NVIDIA Sweeps MLPerf Training Benchmarks: Achieves Near-Perfect Scaling

NVIDIA Sweeps MLPerf Training Benchmarks: Achieves Near-Perfect Scaling


NVIDIA, a powerhouse in AI, has once again demonstrated its dominance in the MLPerf arena. With remarkable efficiency and substantial gains using Hopper H100 and H200 GPUs, NVIDIA solidifies its position as the AI leader.

The AI Imperative

AI computational demands are skyrocketing, especially since the advent of transformers. Within just two years, requirements have grown 256-fold. NVIDIA recognizes this explosive growth and continues to push boundaries.

Performance Matters

Performance directly impacts ROI. NVIDIA focuses on three critical segments:

  1. Training: Faster, more intelligent models are essential.
  2. Inference: Instant responses for user experiences (think ChatGPT).
  3. Business Opportunities: LLM service providers can turn $1 into $7 over four years by running Llama 3 70B on NVIDIA HGX H200 servers.
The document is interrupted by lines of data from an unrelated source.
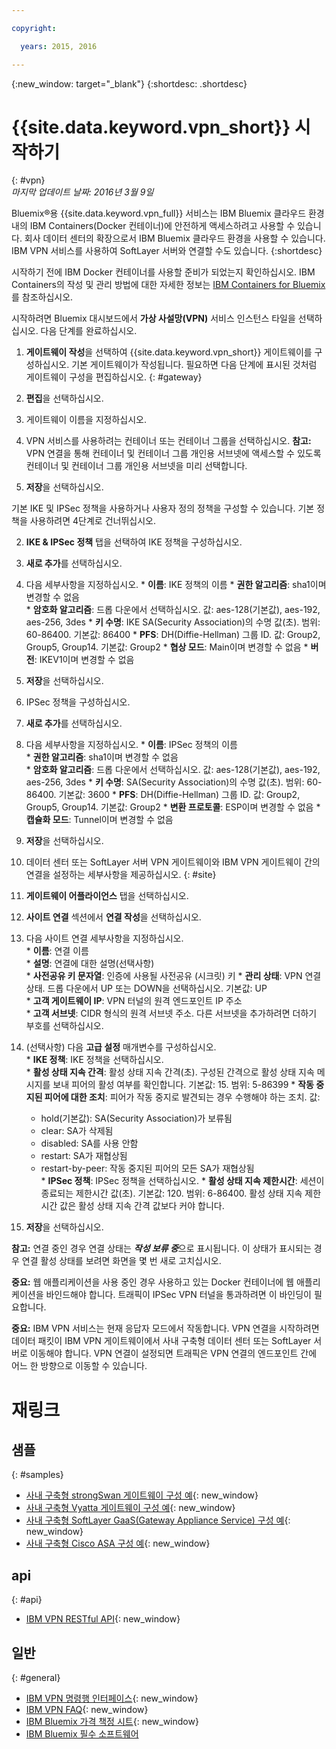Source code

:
 ```yaml
---

copyright:

  years: 2015, 2016

---
```


{:new_window: target="_blank"}
{:shortdesc: .shortdesc}

# {{site.data.keyword.vpn_short}} 시작하기
{: #vpn}  
*마지막 업데이트 날짜: 2016년 3월 9일*

Bluemix&reg;용 {{site.data.keyword.vpn_full}} 서비스는 IBM Bluemix 클라우드 환경 내의 IBM Containers(Docker 컨테이너)에 안전하게 액세스하려고 사용할 수 있습니다. 회사 데이터 센터의 확장으로서 IBM Bluemix 클라우드 환경을 사용할 수 있습니다. IBM VPN 서비스를 사용하여 SoftLayer 서버와 연결할 수도 있습니다.
{:shortdesc}

시작하기 전에 IBM Docker 컨테이너를 사용할 준비가 되었는지 확인하십시오. IBM Containers의 작성 및 관리 방법에 대한 자세한 정보는 [IBM Containers for Bluemix](https://www.ng.bluemix.net/docs/containers/container_index.html)를 참조하십시오.  

시작하려면 Bluemix 대시보드에서 **가상 사설망(VPN)** 서비스 인스턴스 타일을 선택하십시오. 다음 단계를 완료하십시오.

1. **게이트웨이 작성**을 선택하여 {{site.data.keyword.vpn_short}} 게이트웨이를 구성하십시오. 기본 게이트웨이가 작성됩니다. 필요하면 다음 단계에 표시된 것처럼 게이트웨이 구성을 편집하십시오.
{: #gateway}  

  1. **편집**을 선택하십시오.  
  2. 게이트웨이 이름을 지정하십시오.  
  3. VPN 서비스를 사용하려는 컨테이너 또는 컨테이너 그룹을 선택하십시오.
 **참고:** VPN 연결을 통해 컨테이너 및 컨테이너 그룹 개인용 서브넷에 액세스할 수 있도록 컨테이너 및 컨테이너 그룹 개인용 서브넷을 미리 선택합니다.
  4. **저장**을 선택하십시오.  

 기본 IKE 및 IPSec 정책을 사용하거나 사용자 정의 정책을 구성할 수 있습니다. 기본 정책을 사용하려면 4단계로 건너뛰십시오.

2. **IKE & IPSec 정책** 탭을 선택하여 IKE 정책을 구성하십시오.
  1. **새로 추가**를 선택하십시오.  
  2. 다음 세부사항을 지정하십시오.
	* **이름**: IKE 정책의 이름
	* **권한 알고리즘**: sha1이며 변경할 수 없음  
	* **암호화 알고리즘**: 드롭 다운에서 선택하십시오. 값: aes-128(기본값), aes-192, aes-256, 3des
	* **키 수명**: IKE SA(Security Association)의 수명 값(초). 범위: 60-86400. 기본값: 86400
	* **PFS**: DH(Diffie-Hellman) 그룹 ID. 값: Group2, Group5, Group14. 기본값: Group2
	* **협상 모드**: Main이며 변경할 수 없음
	* **버전**: IKEV1이며 변경할 수 없음
  3. **저장**을 선택하십시오.

3. IPSec 정책을 구성하십시오.
  1. **새로 추가**를 선택하십시오.  
  2. 다음 세부사항을 지정하십시오.
  	* **이름**: IPSec 정책의 이름  
  	* **권한 알고리즘**: sha1이며 변경할 수 없음  
  	* **암호화 알고리즘**: 드롭 다운에서 선택하십시오. 값: aes-128(기본값), aes-192, aes-256, 3des
  	* **키 수명**: SA(Security Association)의 수명 값(초). 범위: 60-86400. 기본값: 3600
  	* **PFS**: DH(Diffie-Hellman) 그룹 ID. 값: Group2, Group5, Group14. 기본값: Group2
  	* **변환 프로토콜**: ESP이며 변경할 수 없음
  	* **캡슐화 모드**: Tunnel이며 변경할 수 없음
  3. **저장**을 선택하십시오.  

4. 데이터 센터 또는 SoftLayer 서버 VPN 게이트웨이와 IBM VPN 게이트웨이 간의 연결을 설정하는 세부사항을 제공하십시오.
{: #site}  

  1. **게이트웨이 어플라이언스** 탭을 선택하십시오.
  2. **사이트 연결** 섹션에서 **연결 작성**을 선택하십시오.
  3. 다음 사이트 연결 세부사항을 지정하십시오.  
  	* **이름**: 연결 이름  
  	* **설명**: 연결에 대한 설명(선택사항)  
  	* **사전공유 키 문자열**: 인증에 사용될 사전공유 (시크릿) 키
  	* **관리 상태**: VPN 연결 상태. 드롭 다운에서 UP 또는 DOWN을 선택하십시오. 기본값: UP  
  	* **고객 게이트웨이 IP**: VPN 터널의 원격 엔드포인트 IP 주소  
  	* **고객 서브넷**: CIDR 형식의 원격 서브넷 주소. 다른 서브넷을 추가하려면 더하기 부호를 선택하십시오.
  4. (선택사항) 다음 **고급 설정** 매개변수를 구성하십시오.  
  	* **IKE 정책**: IKE 정책을 선택하십시오.  
  	* **활성 상태 지속 간격**: 활성 상태 지속 간격(초). 구성된 간격으로 활성 상태 지속 메시지를 보내 피어의 활성 여부를 확인합니다. 기본값: 15. 범위: 5-86399
  	* **작동 중지된 피어에 대한 조치**: 피어가 작동 중지로 발견되는 경우 수행해야 하는 조치.
     값: 
  		* hold(기본값): SA(Security Association)가 보류됨 
  		* clear: SA가 삭제됨
  		* disabled: SA를 사용 안함
  		* restart: SA가 재협상됨
  		* restart-by-peer: 작동 중지된 피어의 모든 SA가 재협상됨  
  	* **IPSec 정책**: IPSec 정책을 선택하십시오.
  	* **활성 상태 지속 제한시간**: 세션이 종료되는 제한시간 값(초). 기본값: 120. 범위: 6-86400. 활성 상태 지속 제한시간 값은 활성 상태 지속 간격 값보다 커야 합니다.
  5. **저장**을 선택하십시오.

  **참고:** 연결 중인 경우 연결 상태는 ***작성 보류 중***으로 표시됩니다. 이 상태가 표시되는 경우 연결 활성 상태를 보려면 화면을 몇 번 새로 고치십시오.

**중요:** 웹 애플리케이션을 사용 중인 경우 사용하고 있는 Docker 컨테이너에 웹 애플리케이션을 바인드해야 합니다. 트래픽이 IPSec VPN 터널을 통과하려면 이 바인딩이 필요합니다.

**중요:** IBM VPN 서비스는 현재 응답자 모드에서 작동합니다. VPN 연결을 시작하려면 데이터 패킷이 IBM VPN 게이트웨이에서 사내 구축형 데이터 센터 또는 SoftLayer 서버로 이동해야 합니다. VPN 연결이 설정되면 트래픽은 VPN 연결의 엔드포인트 간에 어느 한 방향으로 이동할 수 있습니다.

 
# 재링크
## 샘플 
{: #samples}  
* [사내 구축형 strongSwan 게이트웨이 구성 예](vpn_onpremises.html#strongswan){: new_window}
* [사내 구축형 Vyatta 게이트웨이 구성 예](vpn_onpremises.html#vyatta){: new_window}
* [사내 구축형 SoftLayer GaaS(Gateway Appliance Service) 구성 예](vpn_onpremises.html#gaas){: new_window}
* [사내 구축형 Cisco ASA 구성 예](vpn_onpremises.html#cisco){: new_window}

## api  
{: #api}  
* [IBM VPN RESTful API](https://new-console.ng.bluemix.net/apidocs/101){: new_window}

## 일반  
{: #general}  
* [IBM VPN 명령행 인터페이스](../../cli/plugins/vpn/index.html){: new_window}
* [IBM VPN FAQ](vpn_faq.html#vpn_faq){: new_window}
* [IBM Bluemix 가격 책정 시트](https://console.{DomainName}/pricing/){: new_window}
* [IBM Bluemix 필수 소프트웨어](https://developer.ibm.com/bluemix/support/#prereqs)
Hopper H200: Supercharging AI

  • The H200 Tensor GPU, building on Hopper architecture, boasts 141GB of HBM3 memory and 40% more bandwidth than the H100.
  • In MLPerf Training, the H200 achieved a 14% performance boost over the H100.

Software Enhancements

  • NVIDIA’s software stack optimizations led to a 27% speed increase in a 512 H100 GPU configuration compared to last year.
  • Perfect scaling: As GPUs increased 3.2x, so did performance.

LLM Fine-Tuning Excellence

  • NVIDIA’s platform scaled effortlessly from eight to 1,024 GPUs, making it versatile for various business needs.
  • Stable Diffusion v2 training performance accelerated by up to 80%.

Record-Breaking Benchmarks

NVIDIA shattered its own records in MLPerf Training v4.0:

  • Graph Neural Network R-GAT: 1.1 minutes (512 H100 GPUs)
  • LLM Fine-Tuning Llama 2 70B-LoRA: 1.5 minutes (1,024 H100 GPUs)
  • LLM GPT-3 175B: 3.4 minutes (11,616 H100 GPUs)
  • And more…

Scaling and Future Prospects

  • EOS-DFW superpod now features 11,616 H100 GPUs interconnected via NVIDIA 400G Quantum-2 InfiniBand.
  • Hopper GPUs continue to evolve, with 27% performance gains and impressive throughput.

“The More You Buy, The More You Make”

NVIDIA’s AI factories, equipped with 100,000 to 300,000 GPUs, are set to revolutionize AI deployment.


NVIDIA’s hardware and software prowess continues to astound. Expect even greater performance in the upcoming software stack.